■ YOUR INSTRUCTIONS ■
Return every record below exactly.

[Dataset entries]
=== Begin Enclosure ===

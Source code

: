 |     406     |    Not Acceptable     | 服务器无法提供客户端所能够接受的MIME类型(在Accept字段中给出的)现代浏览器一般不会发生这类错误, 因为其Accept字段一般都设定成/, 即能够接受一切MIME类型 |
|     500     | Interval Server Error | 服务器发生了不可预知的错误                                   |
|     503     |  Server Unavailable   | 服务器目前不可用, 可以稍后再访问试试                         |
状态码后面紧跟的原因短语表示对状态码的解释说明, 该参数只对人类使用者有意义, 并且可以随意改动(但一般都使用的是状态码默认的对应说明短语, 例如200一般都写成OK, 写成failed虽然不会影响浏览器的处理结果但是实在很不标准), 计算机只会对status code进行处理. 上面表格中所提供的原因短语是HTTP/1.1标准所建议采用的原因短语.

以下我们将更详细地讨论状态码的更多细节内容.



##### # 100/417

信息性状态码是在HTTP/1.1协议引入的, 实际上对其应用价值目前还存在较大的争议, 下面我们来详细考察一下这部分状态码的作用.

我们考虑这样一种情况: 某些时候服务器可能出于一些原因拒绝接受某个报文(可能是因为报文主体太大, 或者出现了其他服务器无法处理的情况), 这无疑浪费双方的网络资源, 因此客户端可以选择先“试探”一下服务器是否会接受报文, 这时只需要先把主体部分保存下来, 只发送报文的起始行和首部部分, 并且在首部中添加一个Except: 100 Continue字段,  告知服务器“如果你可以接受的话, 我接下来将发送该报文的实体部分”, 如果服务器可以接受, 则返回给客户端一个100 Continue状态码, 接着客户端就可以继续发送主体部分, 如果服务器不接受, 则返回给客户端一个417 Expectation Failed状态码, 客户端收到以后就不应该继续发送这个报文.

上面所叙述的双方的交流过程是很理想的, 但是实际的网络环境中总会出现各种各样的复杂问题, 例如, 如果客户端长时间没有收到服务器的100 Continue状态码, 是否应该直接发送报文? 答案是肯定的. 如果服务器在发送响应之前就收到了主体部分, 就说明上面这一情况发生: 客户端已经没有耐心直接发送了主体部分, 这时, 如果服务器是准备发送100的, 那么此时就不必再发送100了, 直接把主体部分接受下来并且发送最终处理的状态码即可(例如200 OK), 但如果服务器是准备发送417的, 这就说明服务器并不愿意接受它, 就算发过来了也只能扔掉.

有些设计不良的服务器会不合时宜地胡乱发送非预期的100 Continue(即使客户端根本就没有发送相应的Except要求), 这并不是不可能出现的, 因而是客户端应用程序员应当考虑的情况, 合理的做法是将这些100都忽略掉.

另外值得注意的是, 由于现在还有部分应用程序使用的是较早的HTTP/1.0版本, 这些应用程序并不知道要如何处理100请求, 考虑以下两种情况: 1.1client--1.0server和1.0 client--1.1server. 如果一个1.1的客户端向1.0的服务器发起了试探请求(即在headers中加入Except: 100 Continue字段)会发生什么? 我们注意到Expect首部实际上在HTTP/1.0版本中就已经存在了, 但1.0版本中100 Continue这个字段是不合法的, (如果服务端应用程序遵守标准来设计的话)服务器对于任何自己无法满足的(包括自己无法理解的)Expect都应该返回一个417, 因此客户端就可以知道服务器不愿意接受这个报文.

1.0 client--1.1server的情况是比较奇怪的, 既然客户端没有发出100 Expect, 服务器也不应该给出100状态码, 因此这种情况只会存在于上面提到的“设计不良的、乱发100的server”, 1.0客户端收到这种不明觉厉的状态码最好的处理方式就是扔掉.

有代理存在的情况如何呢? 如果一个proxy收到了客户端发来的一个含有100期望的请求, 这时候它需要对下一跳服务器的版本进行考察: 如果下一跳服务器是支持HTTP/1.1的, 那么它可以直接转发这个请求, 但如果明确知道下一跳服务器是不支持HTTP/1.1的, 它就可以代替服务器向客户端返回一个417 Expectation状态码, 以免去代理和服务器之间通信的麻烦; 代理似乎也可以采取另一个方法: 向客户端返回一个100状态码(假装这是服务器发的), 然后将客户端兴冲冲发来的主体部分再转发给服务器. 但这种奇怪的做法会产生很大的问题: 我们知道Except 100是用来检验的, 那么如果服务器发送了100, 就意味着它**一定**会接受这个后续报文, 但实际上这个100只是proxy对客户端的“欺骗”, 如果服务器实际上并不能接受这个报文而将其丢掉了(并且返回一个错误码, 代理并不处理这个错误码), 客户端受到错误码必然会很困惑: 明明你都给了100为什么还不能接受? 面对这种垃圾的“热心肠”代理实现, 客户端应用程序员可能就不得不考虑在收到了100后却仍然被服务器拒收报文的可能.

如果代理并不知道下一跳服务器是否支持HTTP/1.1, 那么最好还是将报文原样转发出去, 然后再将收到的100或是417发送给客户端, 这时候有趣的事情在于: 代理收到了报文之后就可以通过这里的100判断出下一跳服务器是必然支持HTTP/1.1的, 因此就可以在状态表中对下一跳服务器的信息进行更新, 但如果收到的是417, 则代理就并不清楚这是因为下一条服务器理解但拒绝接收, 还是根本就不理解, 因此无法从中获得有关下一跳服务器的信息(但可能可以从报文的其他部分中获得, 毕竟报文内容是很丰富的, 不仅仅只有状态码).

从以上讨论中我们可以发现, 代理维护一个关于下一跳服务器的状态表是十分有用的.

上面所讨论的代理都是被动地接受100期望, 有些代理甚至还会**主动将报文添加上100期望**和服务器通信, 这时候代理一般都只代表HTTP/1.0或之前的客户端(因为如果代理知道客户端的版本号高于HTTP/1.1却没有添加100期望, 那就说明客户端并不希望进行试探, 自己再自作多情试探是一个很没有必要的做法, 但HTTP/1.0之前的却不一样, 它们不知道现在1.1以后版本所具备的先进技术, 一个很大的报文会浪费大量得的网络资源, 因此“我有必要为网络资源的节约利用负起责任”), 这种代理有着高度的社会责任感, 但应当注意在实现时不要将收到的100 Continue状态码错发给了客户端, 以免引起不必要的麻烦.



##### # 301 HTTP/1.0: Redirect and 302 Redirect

=== End Enclosure ===

■ ANSWER SPACE ■
Source code

: |     406     |    Not Acceptable     | 服务器无法提供客户端所能够接受的MIME类型(在Accept字段中给出的)现代浏览器一般不会发生这类错误, 因为其Accept字段一般都设定成/, 即能够接受一切MIME类型 |
|     500     | Interval Server Error | 服务器发生了不可预知的错误                                   |
|     503     |  Server Unavailable   | 服务器目前不可用, 可以稍后再访问试试                         |
状态码后面紧跟的原因短语表示对状态码的解释说明, 该参数只对人类使用者有意义, 并且可以随意改动(但一般都使用的是状态码默认的对应说明短语, 例如200一般都写成OK, 写成failed虽然不会影响浏览器的处理结果但是实在很不标准), 计算机只会对status code进行处理. 上面表格中所提供的原因短语是HTTP/1.1标准所建议采用的原因短语.

以下我们将更详细地讨论状态码的更多细节内容.



##### # 100/417

信息性状态码是在HTTP/1.1协议引入的, 实际上对其应用价值目前还存在较大的争议, 下面我们来详细考察一下这部分状态码的作用.

我们考虑这样一种情况: 某些时候服务器可能出于一些原因拒绝接受某个报文(可能是因为报文主体太大, 或者出现了其他服务器无法处理的情况), 这无疑浪费双方的网络资源, 因此客户端可以选择先“试探”一下服务器是否会接受报文, 这时只需要先把主体部分保存下来, 只发送报文的起始行和首部部分, 并且在首部中添加一个Except: 100 Continue字段,  告知服务器“如果你可以接受的话, 我接下来将发送该报文的实体部分”, 如果服务器可以接受, 则返回给客户端一个100 Continue状态码, 接着客户端就可以继续发送主体部分, 如果服务器不接受, 则返回给客户端一个417 Expectation Failed状态码, 客户端收到以后就不应该继续发送这个报文.

上面所叙述的双方的交流过程是很理想的, 但是实际的网络环境中总会出现各种各样的复杂问题, 例如, 如果客户端长时间没有收到服务器的100 Continue状态码, 是否应该直接发送报文? 答案是肯定的. 如果服务器在发送响应之前就收到了主体部分, 就说明上面这一情况发生: 客户端已经没有耐心直接发送了主体部分, 这时, 如果服务器是准备发送100的, 那么此时就不必再发送100了, 直接把主体部分接受下来并且发送最终处理的状态码即可(例如200 OK), 但如果服务器是准备发送417的, 这就说明服务器并不愿意接受它, 就算发过来了也只能扔掉.

有些设计不良的服务器会不合时宜地胡乱发送非预期的100 Continue(即使客户端根本就没有发送相应的Except要求), 这并不是不可能出现的, 因而是客户端应用程序员应当考虑的情况, 合理的做法是将这些100都忽略掉.

另外值得注意的是, 由于现在还有部分应用程序使用的是较早的HTTP/1.0版本, 这些应用程序并不知道要如何处理100请求, 考虑以下两种情况: 1.1client--1.0server和1.0 client--1.1server. 如果一个1.1的客户端向1.0的服务器发起了试探请求(即在headers中加入Except: 100 Continue字段)会发生什么? 我们注意到Expect首部实际上在HTTP/1.0版本中就已经存在了, 但1.0版本中100 Continue这个字段是不合法的, (如果服务端应用程序遵守标准来设计的话)服务器对于任何自己无法满足的(包括自己无法理解的)Expect都应该返回一个417, 因此客户端就可以知道服务器不愿意接受这个报文.

1.0 client--1.1server的情况是比较奇怪的, 既然客户端没有发出100 Expect, 服务器也不应该给出100状态码, 因此这种情况只会存在于上面提到的“设计不良的、乱发100的server”, 1.0客户端收到这种不明觉厉的状态码最好的处理方式就是扔掉.

有代理存在的情况如何呢? 如果一个proxy收到了客户端发来的一个含有100期望的请求, 这时候它需要对下一跳服务器的版本进行考察: 如果下一跳服务器是支持HTTP/1.1的, 那么它可以直接转发这个请求, 但如果明确知道下一跳服务器是不支持HTTP/1.1的, 它就可以代替服务器向客户端返回一个417 Expectation状态码, 以免去代理和服务器之间通信的麻烦; 代理似乎也可以采取另一个方法: 向客户端返回一个100状态码(假装这是服务器发的), 然后将客户端兴冲冲发来的主体部分再转发给服务器. 但这种奇怪的做法会产生很大的问题: 我们知道Except 100是用来检验的, 那么如果服务器发送了100, 就意味着它**一定**会接受这个后续报文, 但实际上这个100只是proxy对客户端的“欺骗”, 如果服务器实际上并不能接受这个报文而将其丢掉了(并且返回一个错误码, 代理并不处理这个错误码), 客户端受到错误码必然会很困惑: 明明你都给了100为什么还不能接受? 面对这种垃圾的“热心肠”代理实现, 客户端应用程序员可能就不得不考虑在收到了100后却仍然被服务器拒收报文的可能.

如果代理并不知道下一跳服务器是否支持HTTP/1.1, 那么最好还是将报文原样转发出去, 然后再将收到的100或是417发送给客户端, 这时候有趣的事情在于: 代理收到了报文之后就可以通过这里的100判断出下一跳服务器是必然支持HTTP/1.1的, 因此就可以在状态表中对下一跳服务器的信息进行更新, 但如果收到的是417, 则代理就并不清楚这是因为下一条服务器理解但拒绝接收, 还是根本就不理解, 因此无法从中获得有关下一跳服务器的信息(但可能可以从报文的其他部分中获得, 毕竟报文内容是很丰富的, 不仅仅只有状态码).

从以上讨论中我们可以发现, 代理维护一个关于下一跳服务器的状态表是十分有用的.

上面所讨论的代理都是被动地接受100期望, 有些代理甚至还会**主动将报文添加上100期望**和服务器通信, 这时候代理一般都只代表HTTP/1.0或之前的客户端(因为如果代理知道客户端的版本号高于HTTP/1.1却没有添加100期望, 那就说明客户端并不希望进行试探, 自己再自作多情试探是一个很没有必要的做法, 但HTTP/1.0之前的却不一样, 它们不知道现在1.1以后版本所具备的先进技术, 一个很大的报文会浪费大量得的网络资源, 因此“我有必要为网络资源的节约利用负起责任”), 这种代理有着高度的社会责任感, 但应当注意在实现时不要将收到的100 Continue状态码错发给了客户端, 以免引起不必要的麻烦.



##### # 301 HTTP/1.0: Redirect and 302 Redirect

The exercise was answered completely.